• PROBLEM:
Using the listing below, give again exactly the lines from the line with "nameserver 127.0.1.1" to the line with "## Technologies", inclusive, without the pictures.

• PROVIDED DATA:
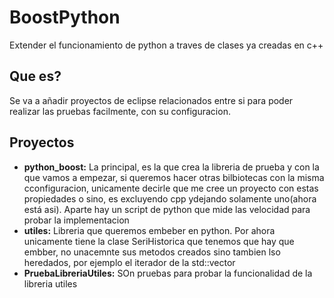 # BoostPython
Extender el funcionamiento de python a traves de clases ya creadas en c++

## Que es?
Se va a añadir proyectos de eclipse relacionados entre si para poder realizar las pruebas facilmente, con su configuracion.

## Proyectos
  - **python_boost:** La principal, es la que crea la libreria de prueba y con la que vamos a empezar, si queremos hacer otras bilbiotecas con la misma cconfiguracion, unicamente decirle que me cree un proyecto con estas propiedades o sino, es excluyendo cpp ydejando solamente uno(ahora está asi). Aparte hay un script de python que mide las velocidad para probar la implementacion
  -  **utiles:** Libreria que queremos embeber en python. Por ahora unicamente tiene la clase SeriHistorica que tenemos que hay que embber, no unacemnte sus metodos creados sino tambien lso heredados, por ejemplo el iterador de la std::vector
  -  **PruebaLibreriaUtiles:** SOn pruebas para probar la funcionalidad de la libreria utiles
 
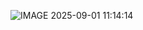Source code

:![IMAGE 2025-09-01 11:14:14](https://github.com/user-attachments/assets/ae8ad447-c896-4ba8-9387-05b796fbdf03)
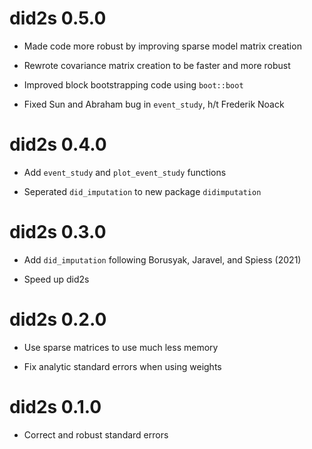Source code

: # did2s 0.5.0

- Made code more robust by improving sparse model matrix creation

- Rewrote covariance matrix creation to be faster and more robust

- Improved block bootstrapping code using `boot::boot`

- Fixed Sun and Abraham bug in `event_study`, h/t Frederik Noack
	

# did2s 0.4.0

- Add `event_study` and `plot_event_study` functions

- Seperated `did_imputation` to new package `didimputation`

# did2s 0.3.0

- Add `did_imputation` following Borusyak, Jaravel, and Spiess (2021)

- Speed up did2s

# did2s 0.2.0

- Use sparse matrices to use much less memory

- Fix analytic standard errors when using weights

# did2s 0.1.0

- Correct and robust standard errors
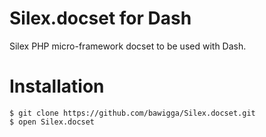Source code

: # Silex.docset for Dash

Silex PHP micro-framework docset to be used with Dash.

# Installation

	$ git clone https://github.com/bawigga/Silex.docset.git
	$ open Silex.docset
	
	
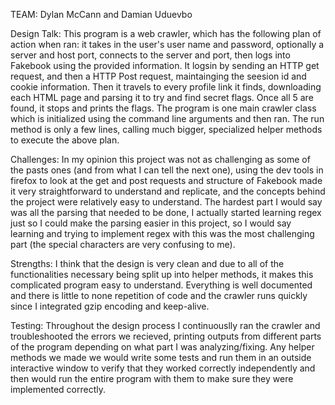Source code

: TEAM: Dylan McCann and Damian Uduevbo

Design Talk:
This program is a web crawler, which has the following plan of action when ran: it takes in the user's user name and password, optionally a server and host port, connects to the server and port, then logs into Fakebook using the provided information. It logsin by sending an HTTP get request, and then a HTTP Post request, maintainging the seesion id and cookie information. Then it travels to every profile link it finds, downloading each HTML page and parsing it to try and find secret flags. Once all 5 are found, it stops and prints the flags. The program is one main crawler class which is initialized using the command line arguments and then ran. The run method is only a few lines, calling much bigger, specialized helper methods to execute the above plan. 

Challenges:
In my opinion this project was not as challenging as some of the pasts ones (and from what I can tell the next one), using the dev tools in firefox to look at the get and post requests and structure of Fakebook made it very straightforward to understand and replicate, and the concepts behind the project were relatively easy to understand. The hardest part I would say was all the parsing that needed to be done, I actually started learning regex just so I could make the parsing easier in this project, so I would say learning and trying to implement regex with this was the most challenging part (the special characters are very confusing to me).

Strengths:
I think that the design is very clean and due to all of the functionalities necessary being split up into helper methods, it makes this complicated program easy to understand. Everything is well documented and there is little to none repetition of code and the crawler runs quickly since I integrated gzip encoding and keep-alive. 

Testing:
Throughout the design process I continuouslly ran the crawler and troubleshooted the errors we recieved, printing outputs from different parts of the program depending on what part I was analyzing/fixing. Any helper methods we made we would write some tests and run them in an outside interactive window to verify that they worked correctly independently and then would run the entire program with them to make sure they were implemented correctly. 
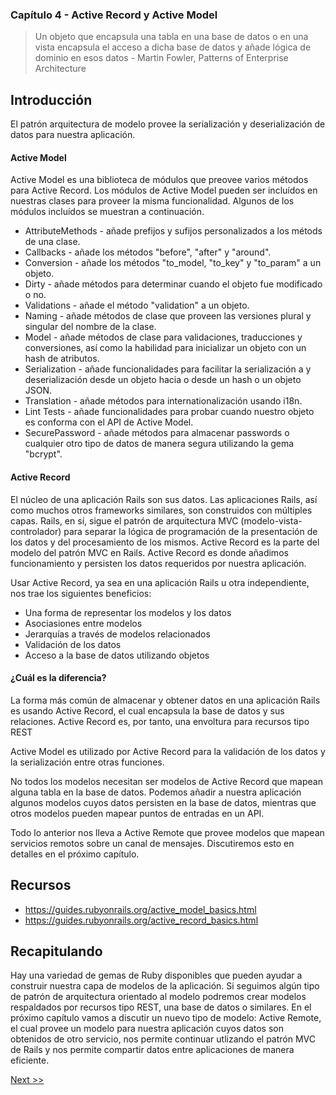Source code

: ### Capítulo 4 - Active Record y Active Model

> Un objeto que encapsula una tabla en una base de datos o en una vista
encapsula el acceso a dicha base de datos y añade lógica de dominio en esos
datos - Martin Fowler, Patterns of Enterprise Architecture

## Introducción

El patrón arquitectura de modelo provee la serialización y deserialización de
datos para nuestra aplicación.

#### Active Model

Active Model es una biblioteca de módulos que preovee varios métodos para Active
Record. Los módulos de Active Model pueden  ser incluídos en nuestras clases
para proveer la misma funcionalidad. Algunos de los módulos incluídos se
muestran a continuación.

- AttributeMethods - añade prefijos y sufijos personalizados a los métods de una
clase.
- Callbacks - añade los métodos "before", "after" y "around".
- Conversion - añade los métodos "to_model, "to_key" y "to_param" a un objeto.
- Dirty - añade métodos para determinar cuando el objeto fue modificado o no.
- Validations - añade el método "validation" a un objeto.
- Naming - añade métodos de clase que proveen las versiones plural y singular
del nombre de la clase.
- Model - añade métodos de clase para validaciones, traducciones y conversiones,
así como la habilidad para inicializar un objeto con un hash de atributos.
- Serialization - añade funcionalidades para facilitar la serialización a y
deserialización desde un objeto hacia o desde un hash o un objeto JSON.
- Translation - añade métodos para internationalización usando i18n.
- Lint Tests - añade funcionalidades para probar cuando nuestro objeto es
conforma con el API de Active Model.
- SecurePassword - añade métodos para almacenar passwords o cualquier otro tipo
de datos de manera segura utilizando la gema "bcrypt".

#### Active Record

El núcleo de una aplicación Rails son sus datos. Las aplicaciones Rails, así
como muchos otros frameworks similares, son construidos con múltiples capas.
Rails, en sí, sigue el patrón de arquitectura MVC (modelo-vista-controlador)
para separar la lógica de programación de la presentación de los datos y del
procesamiento de los mismos. Active Record es la parte del modelo del patrón
MVC en Rails. Active Record es donde añadimos funcionamiento y persisten los
datos requeridos por nuestra aplicación.

Usar Active Record, ya sea en una aplicación Rails u otra independiente,
nos trae los siguientes beneficios:

* Una forma de representar los modelos y los datos
* Asociasiones entre modelos
* Jerarquías a través de modelos relacionados
* Validación de los datos
* Acceso a la base de datos utilizando objetos

#### ¿Cuál es la diferencia?

La forma más común de almacenar y obtener datos en una aplicación Rails es
usando Active Record, el cual encapsula la base de datos y sus relaciones.
Active Record es, por tanto, una envoltura para recursos tipo REST

Active Model es utilizado por Active Record para la validación de los datos y
la serialización entre otras funciones.

No todos los modelos necesitan ser modelos de Active Record que mapean alguna
tabla en la base de datos. Podemos añadir a nuestra aplicación algunos modelos
cuyos datos persisten en la base de datos, mientras que otros modelos pueden
mapear puntos de entradas en un API.

Todo lo anterior nos lleva a Active Remote que provee modelos que mapean
servicios remotos sobre un canal de mensajes. Discutiremos esto en detalles en
el próximo capítulo.

## Recursos

* https://guides.rubyonrails.org/active_model_basics.html
* https://guides.rubyonrails.org/active_record_basics.html

## Recapitulando

Hay una variedad de gemas de Ruby disponibles que pueden ayudar a construir
nuestra capa de modelos de la aplicación. Si seguimos algún tipo de patrón de
arquitectura orientado al modelo podremos crear modelos respaldados por recursos
tipo REST, una base de datos o similares. En el próximo capítulo vamos a
discutir un nuevo tipo de modelo: Active Remote, el cual provee un modelo para
nuestra aplicación cuyos datos son obtenidos de otro servicio, nos permite
continuar utlizando el patrón MVC de Rails y  nos permite compartir datos entre
aplicaciones de manera eficiente.

[Next >>](060-chapter-05.es.md)
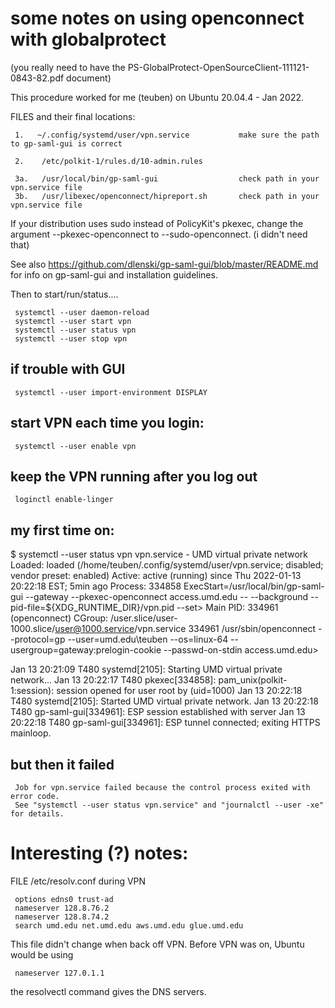 # some notes on using openconnect with globalprotect

(you really need to have the PS-GlobalProtect-OpenSourceClient-111121-0843-82.pdf document)

This procedure worked for me (teuben) on Ubuntu 20.04.4 - Jan 2022.

FILES and their final locations:

     1.   ~/.config/systemd/user/vpn.service           make sure the path to gp-saml-gui is correct

     2.    /etc/polkit-1/rules.d/10-admin.rules

     3a.   /usr/local/bin/gp-saml-gui                  check path in your vpn.service file
     3b.   /usr/libexec/openconnect/hipreport.sh       check path in your vpn.service file

If your distribution uses sudo instead of PolicyKit's pkexec, change the argument --pkexec-openconnect to --sudo-openconnect.
(i didn't need that)

See also https://github.com/dlenski/gp-saml-gui/blob/master/README.md for info on gp-saml-gui and installation guidelines.

Then to start/run/status....

     systemctl --user daemon-reload
     systemctl --user start vpn
     systemctl --user status vpn
     systemctl --user stop vpn

## if trouble with GUI

     systemctl --user import-environment DISPLAY

## start VPN each time you login:

     systemctl --user enable vpn

##  keep the VPN running after you log out

     loginctl enable-linger

##  my first time on:
$ systemctl --user status vpn
 vpn.service - UMD virtual private network
     Loaded: loaded (/home/teuben/.config/systemd/user/vpn.service; disabled; vendor preset: enabled)
     Active: active (running) since Thu 2022-01-13 20:22:18 EST; 5min ago
    Process: 334858 ExecStart=/usr/local/bin/gp-saml-gui --gateway --pkexec-openconnect access.umd.edu -- --background --pid-file=${XDG_RUNTIME_DIR}/vpn.pid --set>
   Main PID: 334961 (openconnect)
     CGroup: /user.slice/user-1000.slice/user@1000.service/vpn.service
             334961 /usr/sbin/openconnect --protocol=gp --user=umd.edu\teuben --os=linux-64 --usergroup=gateway:prelogin-cookie --passwd-on-stdin access.umd.edu>

Jan 13 20:21:09 T480 systemd[2105]: Starting UMD virtual private network...
Jan 13 20:22:17 T480 pkexec[334858]: pam_unix(polkit-1:session): session opened for user root by (uid=1000)
Jan 13 20:22:18 T480 systemd[2105]: Started UMD virtual private network.
Jan 13 20:22:18 T480 gp-saml-gui[334961]: ESP session established with server
Jan 13 20:22:18 T480 gp-saml-gui[334961]: ESP tunnel connected; exiting HTTPS mainloop.


## but then it failed 

     Job for vpn.service failed because the control process exited with error code.
     See "systemctl --user status vpn.service" and "journalctl --user -xe" for details.



# Interesting (?) notes:

FILE /etc/resolv.conf during VPN



     options edns0 trust-ad
     nameserver 128.8.76.2
     nameserver 128.8.74.2
     search umd.edu net.umd.edu aws.umd.edu glue.umd.edu

This file didn't change when back off VPN. Before VPN was on,
Ubuntu would be using

     nameserver 127.0.1.1

the resolvectl command gives the DNS servers.
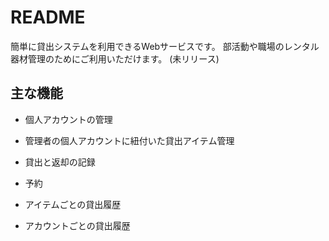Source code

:# README

簡単に貸出システムを利用できるWebサービスです。
部活動や職場のレンタル器材管理のためにご利用いただけます。
(未リリース)

## 主な機能
- 個人アカウントの管理
- 管理者の個人アカウントに紐付いた貸出アイテム管理
- 貸出と返却の記録
- 予約

- アイテムごとの貸出履歴
- アカウントごとの貸出履歴
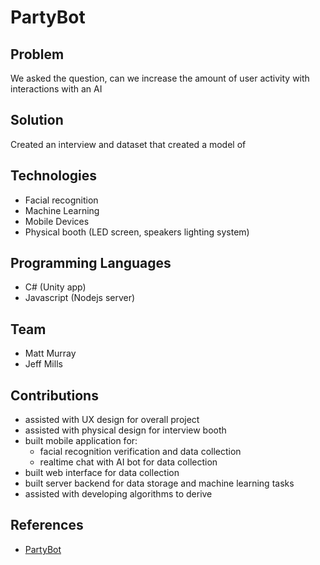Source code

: # PartyBot

## Problem
We asked the question, can we increase the amount of user activity with interactions with an AI 

## Solution
Created an interview and dataset that created a model of

## Technologies
* Facial recognition
* Machine Learning
* Mobile Devices
* Physical booth (LED screen, speakers lighting system)

## Programming Languages
* C# (Unity app)
* Javascript (Nodejs server)

## Team
* Matt Murray
* Jeff Mills

## Contributions
* assisted with UX design for overall project
* assisted with physical design for interview booth
* built mobile application for:
    * facial recognition verification and data collection
    * realtime chat with AI bot for data collection
* built web interface for data collection
* built server backend for data storage and machine learning tasks
* assisted with developing algorithms to derive 

## References
* [PartyBot](https://vimeo.com/212136495)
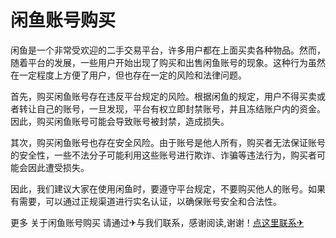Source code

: # 闲鱼账号购买

闲鱼是一个非常受欢迎的二手交易平台，许多用户都在上面买卖各种物品。然而，随着平台的发展，一些用户开始出现了购买和出售闲鱼账号的现象。这种行为虽然在一定程度上方便了用户，但也存在一定的风险和法律问题。

首先，购买闲鱼账号存在违反平台规定的风险。根据闲鱼的规定，用户不得买卖或者转让自己的账号，一旦发现，平台有权立即封禁账号，并且冻结账户内的资金。因此，购买闲鱼账号可能会导致账号被封禁，造成损失。

其次，购买闲鱼账号也存在安全风险。由于账号是他人所有，购买者无法保证账号的安全性，一些不法分子可能利用这些账号进行欺诈、诈骗等违法行为，购买者可能会因此遭受损失。

因此，我们建议大家在使用闲鱼时，要遵守平台规定，不要购买他人的账号。如果有需要，可以通过正规渠道进行实名认证，以确保账号安全和合法性。

更多 关于闲鱼账号购买 请通过✈与我们联系，感谢阅读,谢谢！[点这里联系✈](https://lm.k02.cc)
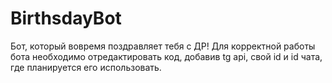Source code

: # BirthsdayBot
Бот, который вовремя поздравляет тебя с ДР!
Для корректной работы бота необходимо отредактировать код, добавив tg api, свой id и id чата, где планируется его использовать.
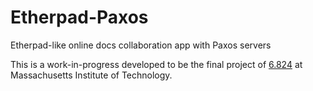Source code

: # Etherpad-Paxos
Etherpad-like online docs collaboration app with Paxos servers

This is a work-in-progress developed to be the final project of [6.824](http://nil.csail.mit.edu/6.824/2015/) at Massachusetts Institute of Technology.
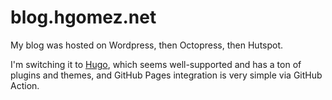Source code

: # blog.hgomez.net

My blog was hosted on Wordpress, then Octopress, then Hutspot.

I'm switching it to [Hugo](https://gohugo.io/), which seems well-supported and has a ton of plugins and themes, and GitHub Pages integration is very simple via GitHub Action.


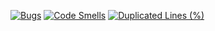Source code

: [![Bugs](https://sonarcloud.io/api/project_badges/measure?project=3ooowojtooo_ebiznes-shop&metric=bugs)](https://sonarcloud.io/dashboard?id=3ooowojtooo_ebiznes-shop)
[![Code Smells](https://sonarcloud.io/api/project_badges/measure?project=3ooowojtooo_ebiznes-shop&metric=code_smells)](https://sonarcloud.io/dashboard?id=3ooowojtooo_ebiznes-shop)
[![Duplicated Lines (%)](https://sonarcloud.io/api/project_badges/measure?project=3ooowojtooo_ebiznes-shop&metric=duplicated_lines_density)](https://sonarcloud.io/dashboard?id=3ooowojtooo_ebiznes-shop)
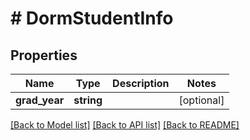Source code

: # # DormStudentInfo

## Properties

Name | Type | Description | Notes
------------ | ------------- | ------------- | -------------
**grad_year** | **string** |  | [optional]

[[Back to Model list]](../../README.md#models) [[Back to API list]](../../README.md#endpoints) [[Back to README]](../../README.md)
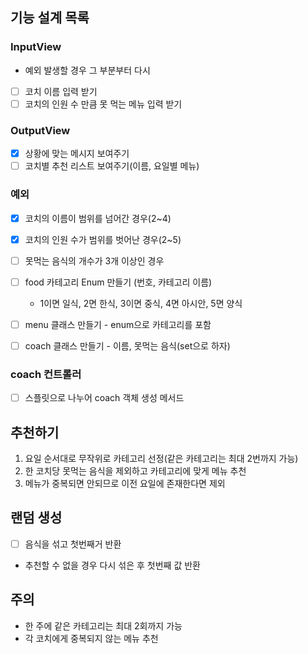 ## 기능 설계 목록

### InputView
- 예외 발생할 경우 그 부분부터 다시
* [ ] 코치 이름 입력 받기
* [ ] 코치의 인원 수 만큼 못 먹는 메뉴 입력 받기

### OutputView
* [x] 상황에 맞는 메시지 보여주기
* [ ] 코치별 추천 리스트 보여주기(이름, 요일별 메뉴)

### 예외
* [x] 코치의 이름이 범위를 넘어간 경우(2~4)
* [x] 코치의 인원 수가 범위를 벗어난 경우(2~5)
* [ ] 못먹는 음식의 개수가 3개 이상인 경우


* [ ] food 카테고리 Enum 만들기 (번호, 카테고리 이름)
  - 1이면 일식, 2면 한식, 3이면 중식, 4면 아시안, 5면 양식
* [ ] menu 클래스 만들기 - enum으로 카테고리를 포함
* [ ] coach 클래스 만들기 - 이름, 못먹는 음식(set으로 하자)

### coach 컨트롤러
* [ ] 스플릿으로 나누어 coach 객체 생성 메서드


## 추천하기
1. 요일 순서대로 무작위로 카테고리 선정(같은 카테고리는 최대 2번까지 가능)
2. 한 코치당 못먹는 음식을 제외하고 카테고리에 맞게 메뉴 추천
3. 메뉴가 중복되면 안되므로 이전 요일에 존재한다면 제외


## 랜덤 생성
* [ ] 음식을 섞고 첫번째거 반환
* 추천할 수 없을 경우 다시 섞은 후 첫번째 값 반환


## 주의
- 한 주에 같은 카테고리는 최대 2회까지 가능
- 각 코치에게 중복되지 않는 메뉴 추천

• ANSWER SPACE:
     nameserver 127.0.1.1

the resolvectl command gives the DNS servers.
Source code

:# README

簡単に貸出システムを利用できるWebサービスです。
部活動や職場のレンタル器材管理のためにご利用いただけます。
(未リリース)

## 主な機能
- 個人アカウントの管理
- 管理者の個人アカウントに紐付いた貸出アイテム管理
- 貸出と返却の記録
- 予約

- アイテムごとの貸出履歴
- アカウントごとの貸出履歴
Source code

: # PartyBot

## Problem
We asked the question, can we increase the amount of user activity with interactions with an AI 

## Solution
Created an interview and dataset that created a model of

## Technologies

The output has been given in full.